Magic Maker: The Enchanted Path to Creativity by Pam Grossman explores creativity and magic as inseparable forces: spellcasting and invocation, divination and spirit communication, all in service of making whatever it is you’re meant to make. A song, a novel, a path through this strange world.
She writes about preparatory rituals and consciousness-shifting, about anointment and adornment and alter egos, about the tingly sensation of being “activated” when Big Inspiration strikes. About how chaos must shimmer behind the veil of order—the way the back of embroidered work is a riot of tangled threads and knots, what I call “the nightmare side” of any pristine creative surface. Her references range from Remedios Varo to Orville Peck, from Chelsea Wolfe to Beyoncé to Prince, from David Lynch talking about catching big fish in the depths to André Breton insisting that all art is magical in its genesis. She describes ekphrasis as speaking out about a piece of art and adding your own embellishments through unique interpretation, which made me sit up and think: that’s exactly how I write about art. Magic, she says, is an intentional means of collaborating with Creative Force to transform a state of being, and creativity is the truest expression of our magic. They’re the ouroboros eating its tail, the lemniscate looping forever—two sides of the same sparkling coin, flipped and spinning through infinite possibility.
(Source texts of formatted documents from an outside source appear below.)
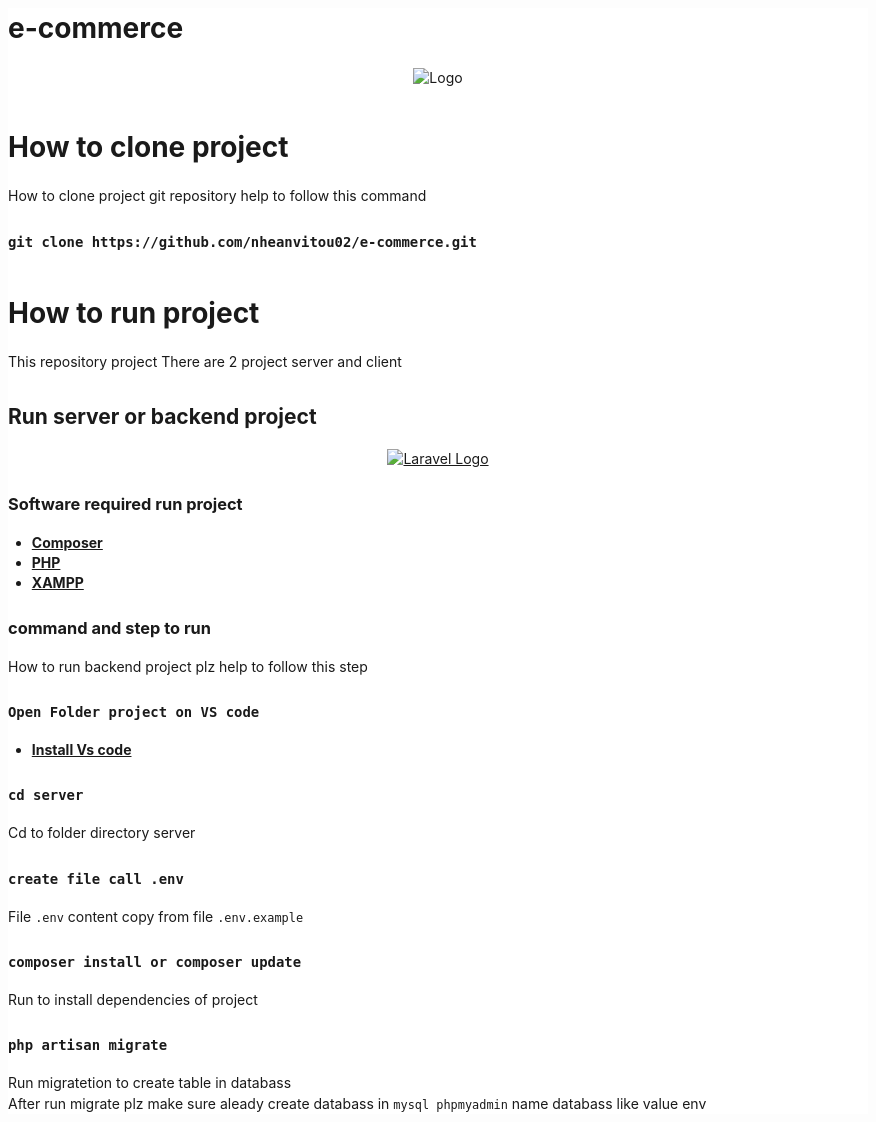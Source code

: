 # e-commerce

<p align="center"><img src="https://www.pngkey.com/png/detail/251-2510486_logo-ecom-e-commerce-logo.png" width="400" alt="Logo"></p>

# How to clone project

How to clone project git repository help to follow this command

### `git clone https://github.com/nheanvitou02/e-commerce.git`

# How to run project

This repository project There are 2 project server and client

## Run server or backend project

<p align="center"><a href="https://laravel.com" target="_blank"><img src="https://raw.githubusercontent.com/laravel/art/master/logo-lockup/5%20SVG/2%20CMYK/1%20Full%20Color/laravel-logolockup-cmyk-red.svg" width="400" alt="Laravel Logo"></a></p>


### Software required run project

- **[Composer](https://getcomposer.org/download/)**
- **[PHP](https://www.php.net/downloads.php/)**
- **[XAMPP](https://www.apachefriends.org/)**

### command and step to run

How to run backend project plz help to follow this step 

### `Open Folder project on VS code`
- **[Install Vs code](https://code.visualstudio.com/download/)**

### `cd server`
Cd to folder directory server

### `create file call .env`
File `.env` content copy from file `.env.example`

### `composer install or composer update`
Run to install dependencies of project

### `php artisan migrate`
Run migratetion to create table in databass 
<br />
After run migrate plz make sure aleady create databass in `mysql phpmyadmin` name databass like value env  
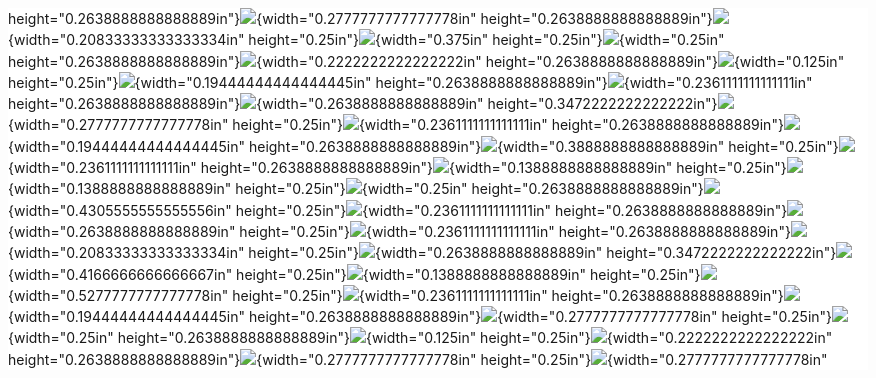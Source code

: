 height="0.2638888888888889in"}![](vertopal_346643778c7445d2b1f06bec5b87a871/media/image232.png){width="0.2777777777777778in"
height="0.2638888888888889in"}![](vertopal_346643778c7445d2b1f06bec5b87a871/media/image233.png){width="0.20833333333333334in"
height="0.25in"}![](vertopal_346643778c7445d2b1f06bec5b87a871/media/image234.png){width="0.375in"
height="0.25in"}![](vertopal_346643778c7445d2b1f06bec5b87a871/media/image235.png){width="0.25in"
height="0.2638888888888889in"}![](vertopal_346643778c7445d2b1f06bec5b87a871/media/image236.png){width="0.2222222222222222in"
height="0.2638888888888889in"}![](vertopal_346643778c7445d2b1f06bec5b87a871/media/image237.png){width="0.125in"
height="0.25in"}![](vertopal_346643778c7445d2b1f06bec5b87a871/media/image238.png){width="0.19444444444444445in"
height="0.2638888888888889in"}![](vertopal_346643778c7445d2b1f06bec5b87a871/media/image239.png){width="0.2361111111111111in"
height="0.2638888888888889in"}![](vertopal_346643778c7445d2b1f06bec5b87a871/media/image240.png){width="0.2638888888888889in"
height="0.3472222222222222in"}![](vertopal_346643778c7445d2b1f06bec5b87a871/media/image241.png){width="0.2777777777777778in"
height="0.25in"}![](vertopal_346643778c7445d2b1f06bec5b87a871/media/image242.png){width="0.2361111111111111in"
height="0.2638888888888889in"}![](vertopal_346643778c7445d2b1f06bec5b87a871/media/image243.png){width="0.19444444444444445in"
height="0.2638888888888889in"}![](vertopal_346643778c7445d2b1f06bec5b87a871/media/image244.png){width="0.3888888888888889in"
height="0.25in"}![](vertopal_346643778c7445d2b1f06bec5b87a871/media/image245.png){width="0.2361111111111111in"
height="0.2638888888888889in"}![](vertopal_346643778c7445d2b1f06bec5b87a871/media/image246.png){width="0.1388888888888889in"
height="0.25in"}![](vertopal_346643778c7445d2b1f06bec5b87a871/media/image247.png){width="0.1388888888888889in"
height="0.25in"}![](vertopal_346643778c7445d2b1f06bec5b87a871/media/image248.png){width="0.25in"
height="0.2638888888888889in"}![](vertopal_346643778c7445d2b1f06bec5b87a871/media/image249.png){width="0.4305555555555556in"
height="0.25in"}![](vertopal_346643778c7445d2b1f06bec5b87a871/media/image250.png){width="0.2361111111111111in"
height="0.2638888888888889in"}![](vertopal_346643778c7445d2b1f06bec5b87a871/media/image251.png){width="0.2638888888888889in"
height="0.25in"}![](vertopal_346643778c7445d2b1f06bec5b87a871/media/image252.png){width="0.2361111111111111in"
height="0.2638888888888889in"}![](vertopal_346643778c7445d2b1f06bec5b87a871/media/image233.png){width="0.20833333333333334in"
height="0.25in"}![](vertopal_346643778c7445d2b1f06bec5b87a871/media/image253.png){width="0.2638888888888889in"
height="0.3472222222222222in"}![](vertopal_346643778c7445d2b1f06bec5b87a871/media/image254.png){width="0.4166666666666667in"
height="0.25in"}![](vertopal_346643778c7445d2b1f06bec5b87a871/media/image247.png){width="0.1388888888888889in"
height="0.25in"}![](vertopal_346643778c7445d2b1f06bec5b87a871/media/image255.png){width="0.5277777777777778in"
height="0.25in"}![](vertopal_346643778c7445d2b1f06bec5b87a871/media/image256.png){width="0.2361111111111111in"
height="0.2638888888888889in"}![](vertopal_346643778c7445d2b1f06bec5b87a871/media/image230.png){width="0.19444444444444445in"
height="0.2638888888888889in"}![](vertopal_346643778c7445d2b1f06bec5b87a871/media/image241.png){width="0.2777777777777778in"
height="0.25in"}![](vertopal_346643778c7445d2b1f06bec5b87a871/media/image248.png){width="0.25in"
height="0.2638888888888889in"}![](vertopal_346643778c7445d2b1f06bec5b87a871/media/image237.png){width="0.125in"
height="0.25in"}![](vertopal_346643778c7445d2b1f06bec5b87a871/media/image236.png){width="0.2222222222222222in"
height="0.2638888888888889in"}![](vertopal_346643778c7445d2b1f06bec5b87a871/media/image257.png){width="0.2777777777777778in"
height="0.25in"}![](vertopal_346643778c7445d2b1f06bec5b87a871/media/image258.png){width="0.2777777777777778in"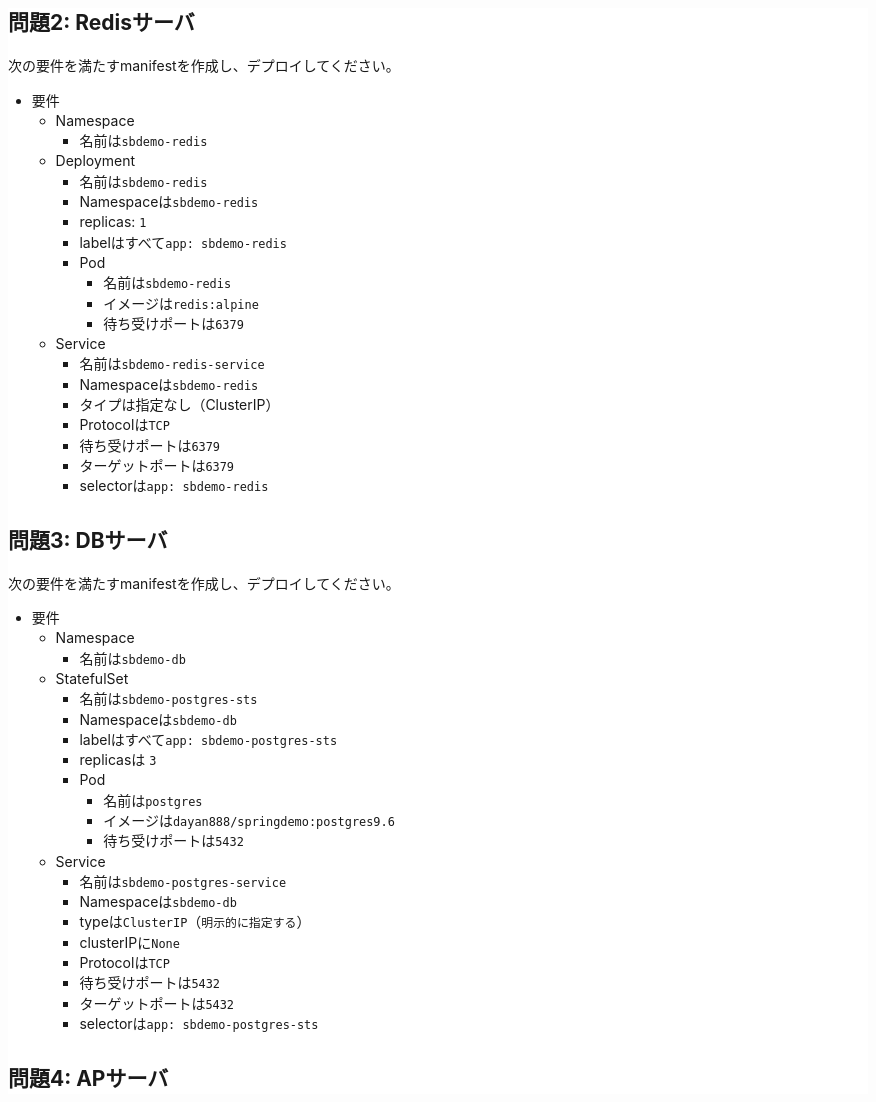 ## 問題2: Redisサーバ

次の要件を満たすmanifestを作成し、デプロイしてください。

- 要件
  - Namespace
    - 名前は`sbdemo-redis`
  - Deployment
    - 名前は`sbdemo-redis`
    - Namespaceは`sbdemo-redis`
    - replicas: `1`
    - labelはすべて`app: sbdemo-redis`
    - Pod
      - 名前は`sbdemo-redis`
      - イメージは`redis:alpine`
      - 待ち受けポートは`6379`
  - Service
    - 名前は`sbdemo-redis-service`
    - Namespaceは`sbdemo-redis`
    - タイプは指定なし（ClusterIP）
    - Protocolは`TCP`
    - 待ち受けポートは`6379`
    - ターゲットポートは`6379`
    - selectorは`app: sbdemo-redis`

## 問題3: DBサーバ

次の要件を満たすmanifestを作成し、デプロイしてください。

- 要件
  - Namespace
    - 名前は`sbdemo-db`
  - StatefulSet
    - 名前は`sbdemo-postgres-sts`
    - Namespaceは`sbdemo-db`
    - labelはすべて`app: sbdemo-postgres-sts`
    - replicasは `3`
    - Pod
      - 名前は`postgres`
      - イメージは`dayan888/springdemo:postgres9.6`
      - 待ち受けポートは`5432`
  - Service
    - 名前は`sbdemo-postgres-service`
    - Namespaceは`sbdemo-db`
    - typeは`ClusterIP`（`明示的に指定する`）
    - clusterIPに`None`
    - Protocolは`TCP`
    - 待ち受けポートは`5432`
    - ターゲットポートは`5432`
    - selectorは`app: sbdemo-postgres-sts`

## 問題4: APサーバ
I haven’t finished this book yet. Normally I would wait until the end before writing about anything, and there was that familiar pull to rush through it, to consume it all at once so I could discuss it properly and give you the full picture. But I think it’s actually more helpful to write about a book like this in stages because it is teeming with insight and revelations. There’s so much here to absorb and sit with. I can always come back and write more later. But I prefer to experience Pam’s books parceled out more slowly, letting each idea land and resonate before moving to the next, giving them space to breathe and bloom and burrow their way through my wriggly brain noodles, setting off sparks and lighting up pathways and making unexpected connections.
I’ve been in awe of Pam’s work for what feels like forever now; she’s been a continual source of inspiration, and what she does thrills me to the deepest gloops of my marrow. We’ve known each other online for nearly twenty years, fellow travelers on similar creative wavelengths, sharing the same fascination with where art and magic collide. Her words have this particular power to bewitch and transport, to ensorcell you completely, leaving you utterly immersed and somehow changed. I trust her to take me places both wondrous and magical.
Essential for anyone who’s ever felt that tingle beneath their skin when inspiration strikes, for those who understand that getting out of your own way means making space for something grander to move through you, for anyone who wants to see their tangled nightmare-side threads as proof of magic working rather than evidence of mess, and for those ready to remember that making and magic have always been the same shimmering, infinite thing.